Task to complete: A stretch of the entries below is to be set down exactly, running from the line with "- 📚 Have book" through the line with "get game by id", both included, and no other line.
-------- Material shown
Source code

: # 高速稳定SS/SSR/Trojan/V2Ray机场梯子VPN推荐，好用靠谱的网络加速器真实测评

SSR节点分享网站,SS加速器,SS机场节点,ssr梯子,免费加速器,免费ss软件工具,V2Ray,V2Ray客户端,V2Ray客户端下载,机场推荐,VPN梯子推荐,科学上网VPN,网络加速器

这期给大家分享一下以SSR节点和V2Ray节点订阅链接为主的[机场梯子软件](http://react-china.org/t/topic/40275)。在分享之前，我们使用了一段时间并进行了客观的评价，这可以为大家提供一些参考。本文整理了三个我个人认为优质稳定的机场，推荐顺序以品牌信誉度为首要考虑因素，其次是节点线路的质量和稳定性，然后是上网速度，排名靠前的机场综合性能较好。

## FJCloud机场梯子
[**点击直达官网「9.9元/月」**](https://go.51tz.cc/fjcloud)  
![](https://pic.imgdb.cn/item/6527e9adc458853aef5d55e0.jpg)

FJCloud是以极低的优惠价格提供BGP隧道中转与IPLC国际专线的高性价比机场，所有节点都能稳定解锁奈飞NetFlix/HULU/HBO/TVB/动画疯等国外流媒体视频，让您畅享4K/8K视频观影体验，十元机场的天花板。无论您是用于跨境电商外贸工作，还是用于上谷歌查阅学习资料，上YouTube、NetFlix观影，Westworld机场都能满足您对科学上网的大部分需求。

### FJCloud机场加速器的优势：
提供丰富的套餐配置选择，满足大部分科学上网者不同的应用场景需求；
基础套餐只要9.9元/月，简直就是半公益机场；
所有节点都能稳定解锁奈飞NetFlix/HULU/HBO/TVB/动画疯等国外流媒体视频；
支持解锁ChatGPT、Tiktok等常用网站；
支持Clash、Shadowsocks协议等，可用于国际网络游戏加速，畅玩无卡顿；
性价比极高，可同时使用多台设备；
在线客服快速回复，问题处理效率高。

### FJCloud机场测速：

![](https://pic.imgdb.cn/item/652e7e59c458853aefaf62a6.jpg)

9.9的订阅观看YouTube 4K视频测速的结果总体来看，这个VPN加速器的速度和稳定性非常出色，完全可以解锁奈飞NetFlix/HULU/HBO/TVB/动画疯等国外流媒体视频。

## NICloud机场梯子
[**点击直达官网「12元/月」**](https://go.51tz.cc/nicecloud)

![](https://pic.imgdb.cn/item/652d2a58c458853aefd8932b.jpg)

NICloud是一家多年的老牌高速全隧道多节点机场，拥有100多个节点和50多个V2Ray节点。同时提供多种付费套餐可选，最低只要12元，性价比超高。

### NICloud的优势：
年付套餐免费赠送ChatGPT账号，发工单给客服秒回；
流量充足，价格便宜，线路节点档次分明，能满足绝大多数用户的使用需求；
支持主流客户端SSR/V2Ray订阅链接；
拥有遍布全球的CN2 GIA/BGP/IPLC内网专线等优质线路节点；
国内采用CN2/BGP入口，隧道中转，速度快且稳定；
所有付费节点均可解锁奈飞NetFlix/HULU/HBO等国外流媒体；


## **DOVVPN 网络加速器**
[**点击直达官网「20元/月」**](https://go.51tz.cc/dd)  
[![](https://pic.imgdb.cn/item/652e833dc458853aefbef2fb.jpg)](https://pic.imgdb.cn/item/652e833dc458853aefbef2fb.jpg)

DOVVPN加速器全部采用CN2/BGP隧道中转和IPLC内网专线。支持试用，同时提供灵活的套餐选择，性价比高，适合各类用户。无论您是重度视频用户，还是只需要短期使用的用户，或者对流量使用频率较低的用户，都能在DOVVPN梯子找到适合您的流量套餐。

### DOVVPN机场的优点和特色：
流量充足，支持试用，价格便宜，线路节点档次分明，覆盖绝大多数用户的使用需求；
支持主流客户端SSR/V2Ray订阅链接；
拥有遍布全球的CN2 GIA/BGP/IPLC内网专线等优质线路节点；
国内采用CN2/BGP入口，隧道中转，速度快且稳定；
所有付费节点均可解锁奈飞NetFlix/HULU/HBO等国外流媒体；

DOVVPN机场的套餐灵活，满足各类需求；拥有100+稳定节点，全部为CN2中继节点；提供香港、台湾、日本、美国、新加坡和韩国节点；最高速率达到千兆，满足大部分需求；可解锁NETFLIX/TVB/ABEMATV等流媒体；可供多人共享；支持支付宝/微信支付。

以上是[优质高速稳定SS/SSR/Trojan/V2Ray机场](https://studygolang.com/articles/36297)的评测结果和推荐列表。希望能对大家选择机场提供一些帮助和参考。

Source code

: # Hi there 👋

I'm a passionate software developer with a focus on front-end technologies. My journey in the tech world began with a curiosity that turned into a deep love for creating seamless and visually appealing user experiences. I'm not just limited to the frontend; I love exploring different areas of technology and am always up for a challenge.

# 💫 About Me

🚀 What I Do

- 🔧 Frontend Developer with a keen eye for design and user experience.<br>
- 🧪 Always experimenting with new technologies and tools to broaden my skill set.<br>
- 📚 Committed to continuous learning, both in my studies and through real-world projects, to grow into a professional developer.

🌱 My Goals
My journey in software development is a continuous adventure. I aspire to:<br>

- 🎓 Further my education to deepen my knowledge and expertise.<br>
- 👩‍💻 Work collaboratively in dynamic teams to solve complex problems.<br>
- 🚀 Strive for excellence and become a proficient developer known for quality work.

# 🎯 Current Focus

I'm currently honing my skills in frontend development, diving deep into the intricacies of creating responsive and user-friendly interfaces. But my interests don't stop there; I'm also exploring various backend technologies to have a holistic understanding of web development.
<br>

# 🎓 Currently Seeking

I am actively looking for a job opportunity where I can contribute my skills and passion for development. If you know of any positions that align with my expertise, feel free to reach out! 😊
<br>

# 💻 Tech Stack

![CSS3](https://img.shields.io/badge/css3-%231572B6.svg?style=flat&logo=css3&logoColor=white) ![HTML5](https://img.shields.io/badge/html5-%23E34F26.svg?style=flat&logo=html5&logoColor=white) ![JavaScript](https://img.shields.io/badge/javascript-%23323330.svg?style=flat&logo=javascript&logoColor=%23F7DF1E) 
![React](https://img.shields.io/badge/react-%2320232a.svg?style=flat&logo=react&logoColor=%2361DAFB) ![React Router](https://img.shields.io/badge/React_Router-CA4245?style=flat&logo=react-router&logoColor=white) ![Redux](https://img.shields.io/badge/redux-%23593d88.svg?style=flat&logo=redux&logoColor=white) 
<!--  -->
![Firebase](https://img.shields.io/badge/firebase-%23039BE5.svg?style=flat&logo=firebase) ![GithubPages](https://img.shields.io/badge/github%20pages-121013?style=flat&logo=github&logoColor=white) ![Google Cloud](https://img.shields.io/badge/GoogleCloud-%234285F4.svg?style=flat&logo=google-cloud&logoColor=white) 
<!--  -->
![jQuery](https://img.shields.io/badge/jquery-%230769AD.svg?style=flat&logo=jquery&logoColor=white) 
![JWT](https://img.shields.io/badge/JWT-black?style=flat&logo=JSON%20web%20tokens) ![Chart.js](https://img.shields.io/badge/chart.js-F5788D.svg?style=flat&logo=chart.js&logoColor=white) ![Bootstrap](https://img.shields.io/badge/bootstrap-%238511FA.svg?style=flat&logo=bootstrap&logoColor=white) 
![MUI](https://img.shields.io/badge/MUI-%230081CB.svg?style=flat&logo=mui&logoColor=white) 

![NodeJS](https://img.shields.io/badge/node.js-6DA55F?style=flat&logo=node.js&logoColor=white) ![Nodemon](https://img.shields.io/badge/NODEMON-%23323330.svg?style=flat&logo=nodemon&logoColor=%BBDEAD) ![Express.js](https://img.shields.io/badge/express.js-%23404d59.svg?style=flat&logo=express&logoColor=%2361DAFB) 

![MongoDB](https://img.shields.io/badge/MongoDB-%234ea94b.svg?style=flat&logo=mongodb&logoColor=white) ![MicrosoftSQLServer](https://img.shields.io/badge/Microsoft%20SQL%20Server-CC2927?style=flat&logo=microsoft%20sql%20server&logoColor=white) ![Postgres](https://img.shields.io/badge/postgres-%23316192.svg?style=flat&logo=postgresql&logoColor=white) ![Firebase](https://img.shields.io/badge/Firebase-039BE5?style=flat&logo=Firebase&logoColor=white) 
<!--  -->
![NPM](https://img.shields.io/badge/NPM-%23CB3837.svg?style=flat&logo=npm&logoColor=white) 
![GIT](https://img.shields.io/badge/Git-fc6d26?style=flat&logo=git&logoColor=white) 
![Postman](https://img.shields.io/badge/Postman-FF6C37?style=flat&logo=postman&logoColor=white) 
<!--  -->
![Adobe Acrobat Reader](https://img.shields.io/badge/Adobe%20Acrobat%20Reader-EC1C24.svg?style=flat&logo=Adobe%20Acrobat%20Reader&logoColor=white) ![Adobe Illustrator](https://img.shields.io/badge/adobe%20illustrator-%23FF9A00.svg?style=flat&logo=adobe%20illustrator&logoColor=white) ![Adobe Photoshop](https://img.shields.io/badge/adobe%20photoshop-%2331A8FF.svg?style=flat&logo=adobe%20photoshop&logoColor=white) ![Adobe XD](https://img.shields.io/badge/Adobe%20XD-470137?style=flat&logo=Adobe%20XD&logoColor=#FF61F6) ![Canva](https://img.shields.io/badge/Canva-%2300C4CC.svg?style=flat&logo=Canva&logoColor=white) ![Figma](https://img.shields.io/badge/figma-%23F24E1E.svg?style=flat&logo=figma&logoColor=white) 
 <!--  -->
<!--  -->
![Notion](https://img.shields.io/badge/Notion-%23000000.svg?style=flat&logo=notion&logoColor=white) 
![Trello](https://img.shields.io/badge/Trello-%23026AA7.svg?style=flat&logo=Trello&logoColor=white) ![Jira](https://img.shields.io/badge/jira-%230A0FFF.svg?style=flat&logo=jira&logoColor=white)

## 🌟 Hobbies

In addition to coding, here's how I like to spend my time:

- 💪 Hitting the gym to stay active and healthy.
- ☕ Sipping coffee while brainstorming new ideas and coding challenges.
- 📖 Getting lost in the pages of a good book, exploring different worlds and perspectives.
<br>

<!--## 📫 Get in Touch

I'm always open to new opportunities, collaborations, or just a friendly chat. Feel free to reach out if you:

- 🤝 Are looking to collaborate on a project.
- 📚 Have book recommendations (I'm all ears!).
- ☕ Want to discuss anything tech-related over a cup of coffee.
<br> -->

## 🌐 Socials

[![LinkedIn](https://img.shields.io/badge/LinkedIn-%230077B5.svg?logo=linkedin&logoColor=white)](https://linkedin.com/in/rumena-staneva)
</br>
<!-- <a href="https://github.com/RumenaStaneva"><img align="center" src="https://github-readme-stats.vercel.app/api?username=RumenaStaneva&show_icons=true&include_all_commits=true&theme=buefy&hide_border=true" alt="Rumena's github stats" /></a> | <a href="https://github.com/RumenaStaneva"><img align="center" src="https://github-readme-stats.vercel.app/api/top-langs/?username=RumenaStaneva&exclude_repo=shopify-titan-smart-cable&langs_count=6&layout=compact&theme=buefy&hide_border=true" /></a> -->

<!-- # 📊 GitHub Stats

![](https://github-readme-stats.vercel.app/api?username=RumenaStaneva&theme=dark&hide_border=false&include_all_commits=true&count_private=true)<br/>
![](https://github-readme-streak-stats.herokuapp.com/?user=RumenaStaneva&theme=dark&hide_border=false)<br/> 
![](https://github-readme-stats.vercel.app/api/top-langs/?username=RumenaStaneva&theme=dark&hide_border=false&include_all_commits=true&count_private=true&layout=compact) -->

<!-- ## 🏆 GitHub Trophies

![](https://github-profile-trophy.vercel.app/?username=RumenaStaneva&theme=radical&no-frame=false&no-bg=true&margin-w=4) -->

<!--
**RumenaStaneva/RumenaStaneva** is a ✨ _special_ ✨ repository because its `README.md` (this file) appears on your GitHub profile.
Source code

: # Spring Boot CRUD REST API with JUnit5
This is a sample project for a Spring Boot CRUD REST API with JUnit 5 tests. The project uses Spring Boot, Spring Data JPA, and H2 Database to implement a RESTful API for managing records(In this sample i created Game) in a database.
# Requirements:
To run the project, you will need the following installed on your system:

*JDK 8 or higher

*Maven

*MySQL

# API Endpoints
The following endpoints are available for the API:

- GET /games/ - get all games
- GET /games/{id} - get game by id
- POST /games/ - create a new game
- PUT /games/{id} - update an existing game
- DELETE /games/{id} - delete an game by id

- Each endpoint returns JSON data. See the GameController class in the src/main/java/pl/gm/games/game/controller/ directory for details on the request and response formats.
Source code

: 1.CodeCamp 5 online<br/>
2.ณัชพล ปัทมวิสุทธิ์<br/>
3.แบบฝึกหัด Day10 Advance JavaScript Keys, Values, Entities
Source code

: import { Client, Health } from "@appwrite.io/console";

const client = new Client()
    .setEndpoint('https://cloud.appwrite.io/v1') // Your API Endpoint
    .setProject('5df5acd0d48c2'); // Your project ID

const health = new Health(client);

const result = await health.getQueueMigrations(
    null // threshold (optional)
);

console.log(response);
----------------
Exercise response:
- 📚 Have book recommendations (I'm all ears!).
- ☕ Want to discuss anything tech-related over a cup of coffee.
<br> -->

## 🌐 Socials

[![LinkedIn](https://img.shields.io/badge/LinkedIn-%230077B5.svg?logo=linkedin&logoColor=white)](https://linkedin.com/in/rumena-staneva)
</br>
<!-- <a href="https://github.com/RumenaStaneva"><img align="center" src="https://github-readme-stats.vercel.app/api?username=RumenaStaneva&show_icons=true&include_all_commits=true&theme=buefy&hide_border=true" alt="Rumena's github stats" /></a> | <a href="https://github.com/RumenaStaneva"><img align="center" src="https://github-readme-stats.vercel.app/api/top-langs/?username=RumenaStaneva&exclude_repo=shopify-titan-smart-cable&langs_count=6&layout=compact&theme=buefy&hide_border=true" /></a> -->

<!-- # 📊 GitHub Stats

![](https://github-readme-stats.vercel.app/api?username=RumenaStaneva&theme=dark&hide_border=false&include_all_commits=true&count_private=true)<br/>
![](https://github-readme-streak-stats.herokuapp.com/?user=RumenaStaneva&theme=dark&hide_border=false)<br/> 
![](https://github-readme-stats.vercel.app/api/top-langs/?username=RumenaStaneva&theme=dark&hide_border=false&include_all_commits=true&count_private=true&layout=compact) -->

<!-- ## 🏆 GitHub Trophies

![](https://github-profile-trophy.vercel.app/?username=RumenaStaneva&theme=radical&no-frame=false&no-bg=true&margin-w=4) -->

<!--
**RumenaStaneva/RumenaStaneva** is a ✨ _special_ ✨ repository because its `README.md` (this file) appears on your GitHub profile.
Source code

: # Spring Boot CRUD REST API with JUnit5
This is a sample project for a Spring Boot CRUD REST API with JUnit 5 tests. The project uses Spring Boot, Spring Data JPA, and H2 Database to implement a RESTful API for managing records(In this sample i created Game) in a database.
# Requirements:
To run the project, you will need the following installed on your system:

*JDK 8 or higher

*Maven

*MySQL

# API Endpoints
The following endpoints are available for the API:

- GET /games/ - get all games
- GET /games/{id} - get game by id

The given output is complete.